• _Task details_
For each line below with the word "hero", write out a copy.

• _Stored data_
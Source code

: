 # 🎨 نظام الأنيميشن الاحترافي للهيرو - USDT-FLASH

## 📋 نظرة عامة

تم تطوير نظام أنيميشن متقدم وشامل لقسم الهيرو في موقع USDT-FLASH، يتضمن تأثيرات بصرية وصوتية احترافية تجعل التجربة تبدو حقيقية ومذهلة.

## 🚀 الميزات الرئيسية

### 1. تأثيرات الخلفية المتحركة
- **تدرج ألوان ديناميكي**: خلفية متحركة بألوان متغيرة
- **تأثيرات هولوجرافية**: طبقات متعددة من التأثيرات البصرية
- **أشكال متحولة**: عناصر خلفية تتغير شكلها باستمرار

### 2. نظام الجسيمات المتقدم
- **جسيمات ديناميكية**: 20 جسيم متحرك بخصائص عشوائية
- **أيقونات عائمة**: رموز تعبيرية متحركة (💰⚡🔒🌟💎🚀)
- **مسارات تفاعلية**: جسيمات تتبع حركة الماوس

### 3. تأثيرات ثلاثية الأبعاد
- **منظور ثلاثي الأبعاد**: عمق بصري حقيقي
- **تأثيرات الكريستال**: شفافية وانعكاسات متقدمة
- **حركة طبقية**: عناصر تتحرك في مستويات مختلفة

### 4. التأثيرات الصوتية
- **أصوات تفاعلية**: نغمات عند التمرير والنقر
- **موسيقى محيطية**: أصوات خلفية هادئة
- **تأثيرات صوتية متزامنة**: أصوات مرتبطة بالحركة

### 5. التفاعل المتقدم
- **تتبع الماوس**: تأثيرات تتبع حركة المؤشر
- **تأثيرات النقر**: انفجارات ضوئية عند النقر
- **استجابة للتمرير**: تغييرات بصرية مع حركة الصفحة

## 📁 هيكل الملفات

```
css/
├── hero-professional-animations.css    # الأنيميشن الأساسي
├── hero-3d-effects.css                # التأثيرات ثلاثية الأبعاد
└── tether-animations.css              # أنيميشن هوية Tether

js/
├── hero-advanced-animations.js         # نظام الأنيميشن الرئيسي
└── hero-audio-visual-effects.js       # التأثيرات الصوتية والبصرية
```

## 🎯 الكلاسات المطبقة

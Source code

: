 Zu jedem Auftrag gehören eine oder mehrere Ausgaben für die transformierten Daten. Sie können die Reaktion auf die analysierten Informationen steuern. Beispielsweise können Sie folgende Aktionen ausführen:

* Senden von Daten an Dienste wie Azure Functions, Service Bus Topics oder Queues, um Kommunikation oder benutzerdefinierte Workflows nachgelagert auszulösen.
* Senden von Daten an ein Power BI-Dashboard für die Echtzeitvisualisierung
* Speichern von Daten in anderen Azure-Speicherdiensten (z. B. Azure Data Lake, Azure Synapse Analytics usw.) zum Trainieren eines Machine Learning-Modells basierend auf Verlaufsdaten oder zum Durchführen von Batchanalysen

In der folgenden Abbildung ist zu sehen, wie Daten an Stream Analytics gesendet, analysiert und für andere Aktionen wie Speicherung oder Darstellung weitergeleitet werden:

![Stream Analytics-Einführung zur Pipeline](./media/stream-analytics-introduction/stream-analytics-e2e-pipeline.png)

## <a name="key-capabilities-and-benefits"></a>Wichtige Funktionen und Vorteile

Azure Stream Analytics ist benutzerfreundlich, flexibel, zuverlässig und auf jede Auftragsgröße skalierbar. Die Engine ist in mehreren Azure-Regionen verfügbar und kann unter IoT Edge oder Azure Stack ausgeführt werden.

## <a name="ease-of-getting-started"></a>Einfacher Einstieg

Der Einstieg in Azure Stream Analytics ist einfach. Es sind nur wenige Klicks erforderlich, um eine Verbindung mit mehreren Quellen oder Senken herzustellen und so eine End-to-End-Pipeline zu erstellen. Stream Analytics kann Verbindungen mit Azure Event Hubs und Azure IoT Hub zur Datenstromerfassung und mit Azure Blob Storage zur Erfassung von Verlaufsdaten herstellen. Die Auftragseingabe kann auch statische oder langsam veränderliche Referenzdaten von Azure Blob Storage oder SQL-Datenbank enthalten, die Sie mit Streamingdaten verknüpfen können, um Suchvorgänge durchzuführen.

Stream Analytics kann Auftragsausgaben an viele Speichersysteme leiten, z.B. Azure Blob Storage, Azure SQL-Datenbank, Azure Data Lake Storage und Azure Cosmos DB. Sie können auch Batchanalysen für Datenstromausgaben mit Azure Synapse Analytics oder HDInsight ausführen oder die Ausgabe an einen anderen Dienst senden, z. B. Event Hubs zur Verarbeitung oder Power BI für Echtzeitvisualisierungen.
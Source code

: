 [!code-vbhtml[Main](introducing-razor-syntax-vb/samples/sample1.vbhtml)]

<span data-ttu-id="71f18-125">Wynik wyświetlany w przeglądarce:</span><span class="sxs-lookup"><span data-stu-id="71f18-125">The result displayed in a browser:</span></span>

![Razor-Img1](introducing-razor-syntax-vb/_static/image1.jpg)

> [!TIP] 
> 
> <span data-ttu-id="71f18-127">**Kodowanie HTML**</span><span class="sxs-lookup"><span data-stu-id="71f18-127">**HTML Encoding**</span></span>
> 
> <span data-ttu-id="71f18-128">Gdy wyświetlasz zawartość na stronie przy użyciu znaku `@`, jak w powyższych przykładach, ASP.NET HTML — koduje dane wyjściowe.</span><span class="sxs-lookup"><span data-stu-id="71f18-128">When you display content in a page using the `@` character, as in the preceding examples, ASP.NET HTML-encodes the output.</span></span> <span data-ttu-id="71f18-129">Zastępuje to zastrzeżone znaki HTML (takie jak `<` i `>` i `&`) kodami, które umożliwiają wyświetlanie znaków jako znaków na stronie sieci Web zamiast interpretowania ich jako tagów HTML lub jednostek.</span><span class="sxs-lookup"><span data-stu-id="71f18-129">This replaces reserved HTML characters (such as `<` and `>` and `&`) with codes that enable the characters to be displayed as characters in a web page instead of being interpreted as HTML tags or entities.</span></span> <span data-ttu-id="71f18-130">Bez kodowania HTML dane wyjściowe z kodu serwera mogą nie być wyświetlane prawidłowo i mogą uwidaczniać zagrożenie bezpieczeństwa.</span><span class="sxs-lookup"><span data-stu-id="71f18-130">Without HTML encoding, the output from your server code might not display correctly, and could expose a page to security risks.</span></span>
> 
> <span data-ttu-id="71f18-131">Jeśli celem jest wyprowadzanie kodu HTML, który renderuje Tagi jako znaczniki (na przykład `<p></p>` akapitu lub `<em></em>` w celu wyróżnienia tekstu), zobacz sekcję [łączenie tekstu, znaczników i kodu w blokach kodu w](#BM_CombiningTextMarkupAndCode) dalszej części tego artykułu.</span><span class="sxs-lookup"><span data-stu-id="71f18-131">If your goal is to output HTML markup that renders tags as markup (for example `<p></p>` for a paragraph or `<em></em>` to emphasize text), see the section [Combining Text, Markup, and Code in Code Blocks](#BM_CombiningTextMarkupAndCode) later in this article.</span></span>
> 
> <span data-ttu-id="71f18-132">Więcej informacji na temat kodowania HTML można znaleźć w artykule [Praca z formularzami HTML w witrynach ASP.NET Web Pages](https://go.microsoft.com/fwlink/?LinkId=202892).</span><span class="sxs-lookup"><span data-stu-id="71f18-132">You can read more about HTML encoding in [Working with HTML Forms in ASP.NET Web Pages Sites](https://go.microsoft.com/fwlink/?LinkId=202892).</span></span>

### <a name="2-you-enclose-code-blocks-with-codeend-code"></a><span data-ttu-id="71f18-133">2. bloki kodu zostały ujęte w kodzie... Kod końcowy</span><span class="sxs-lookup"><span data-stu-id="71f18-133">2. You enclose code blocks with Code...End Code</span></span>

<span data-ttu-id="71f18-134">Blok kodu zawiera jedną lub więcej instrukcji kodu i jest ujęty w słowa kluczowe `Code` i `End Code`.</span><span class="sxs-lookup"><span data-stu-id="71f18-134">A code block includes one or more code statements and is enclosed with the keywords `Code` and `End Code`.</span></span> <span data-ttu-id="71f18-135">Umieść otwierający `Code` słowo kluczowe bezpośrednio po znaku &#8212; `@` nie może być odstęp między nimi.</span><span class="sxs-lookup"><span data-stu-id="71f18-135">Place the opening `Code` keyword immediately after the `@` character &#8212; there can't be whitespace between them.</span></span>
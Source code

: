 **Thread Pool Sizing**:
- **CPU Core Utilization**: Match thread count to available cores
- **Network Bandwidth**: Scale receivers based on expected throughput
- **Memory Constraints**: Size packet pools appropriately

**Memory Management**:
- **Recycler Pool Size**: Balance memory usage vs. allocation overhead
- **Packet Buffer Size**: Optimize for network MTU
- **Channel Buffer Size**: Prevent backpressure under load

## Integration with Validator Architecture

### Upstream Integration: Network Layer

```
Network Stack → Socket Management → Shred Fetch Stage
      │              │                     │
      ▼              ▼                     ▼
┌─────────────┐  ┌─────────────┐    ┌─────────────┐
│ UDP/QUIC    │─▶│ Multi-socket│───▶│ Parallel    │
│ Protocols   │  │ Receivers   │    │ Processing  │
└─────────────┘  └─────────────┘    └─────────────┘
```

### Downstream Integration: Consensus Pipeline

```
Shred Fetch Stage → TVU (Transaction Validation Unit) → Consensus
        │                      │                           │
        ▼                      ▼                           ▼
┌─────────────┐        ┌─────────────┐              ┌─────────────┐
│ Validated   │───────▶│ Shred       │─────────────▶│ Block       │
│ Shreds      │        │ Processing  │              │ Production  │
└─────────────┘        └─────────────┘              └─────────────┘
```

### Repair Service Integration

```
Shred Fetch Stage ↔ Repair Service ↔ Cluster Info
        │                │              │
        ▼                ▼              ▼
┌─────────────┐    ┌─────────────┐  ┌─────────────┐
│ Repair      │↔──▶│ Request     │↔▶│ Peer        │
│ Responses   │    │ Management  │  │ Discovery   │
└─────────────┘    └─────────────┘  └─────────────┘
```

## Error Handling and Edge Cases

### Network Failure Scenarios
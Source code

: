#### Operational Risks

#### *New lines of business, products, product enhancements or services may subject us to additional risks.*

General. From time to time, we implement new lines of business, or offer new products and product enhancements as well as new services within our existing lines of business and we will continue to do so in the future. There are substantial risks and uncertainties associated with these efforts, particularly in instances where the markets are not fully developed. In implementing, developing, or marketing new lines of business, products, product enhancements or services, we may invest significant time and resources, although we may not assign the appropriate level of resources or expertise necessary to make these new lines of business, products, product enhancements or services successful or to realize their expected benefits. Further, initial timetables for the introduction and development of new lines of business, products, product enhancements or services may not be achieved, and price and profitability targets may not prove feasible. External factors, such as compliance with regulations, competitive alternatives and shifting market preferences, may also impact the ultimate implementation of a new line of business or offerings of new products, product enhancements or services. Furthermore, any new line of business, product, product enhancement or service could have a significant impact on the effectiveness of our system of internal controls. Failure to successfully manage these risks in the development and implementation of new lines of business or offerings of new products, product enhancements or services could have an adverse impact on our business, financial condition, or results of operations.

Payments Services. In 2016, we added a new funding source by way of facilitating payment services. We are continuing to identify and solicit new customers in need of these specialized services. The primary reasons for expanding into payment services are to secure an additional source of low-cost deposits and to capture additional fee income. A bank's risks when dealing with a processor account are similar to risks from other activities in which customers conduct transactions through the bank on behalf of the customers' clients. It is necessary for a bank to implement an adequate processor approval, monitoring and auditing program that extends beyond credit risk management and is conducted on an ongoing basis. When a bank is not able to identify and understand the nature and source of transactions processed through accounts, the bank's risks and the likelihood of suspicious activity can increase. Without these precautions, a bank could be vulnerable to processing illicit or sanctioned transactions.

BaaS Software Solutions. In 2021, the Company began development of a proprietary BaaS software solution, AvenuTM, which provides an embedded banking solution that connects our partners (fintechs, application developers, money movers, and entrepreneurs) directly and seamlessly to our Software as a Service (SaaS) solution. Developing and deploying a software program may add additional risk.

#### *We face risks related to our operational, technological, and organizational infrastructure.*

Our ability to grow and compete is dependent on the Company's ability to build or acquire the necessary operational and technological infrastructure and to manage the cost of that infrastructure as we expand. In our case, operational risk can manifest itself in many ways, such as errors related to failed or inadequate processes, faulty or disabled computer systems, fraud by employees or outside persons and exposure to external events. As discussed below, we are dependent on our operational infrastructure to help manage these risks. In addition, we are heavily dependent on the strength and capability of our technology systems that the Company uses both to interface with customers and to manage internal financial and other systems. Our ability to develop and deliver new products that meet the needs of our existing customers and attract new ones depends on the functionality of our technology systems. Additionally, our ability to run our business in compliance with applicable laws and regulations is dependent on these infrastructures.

• _Output of the task_
├── hero-professional-animations.css    # الأنيميشن الأساسي
├── hero-3d-effects.css                # التأثيرات ثلاثية الأبعاد
├── hero-advanced-animations.js         # نظام الأنيميشن الرئيسي
└── hero-audio-visual-effects.js       # التأثيرات الصوتية والبصرية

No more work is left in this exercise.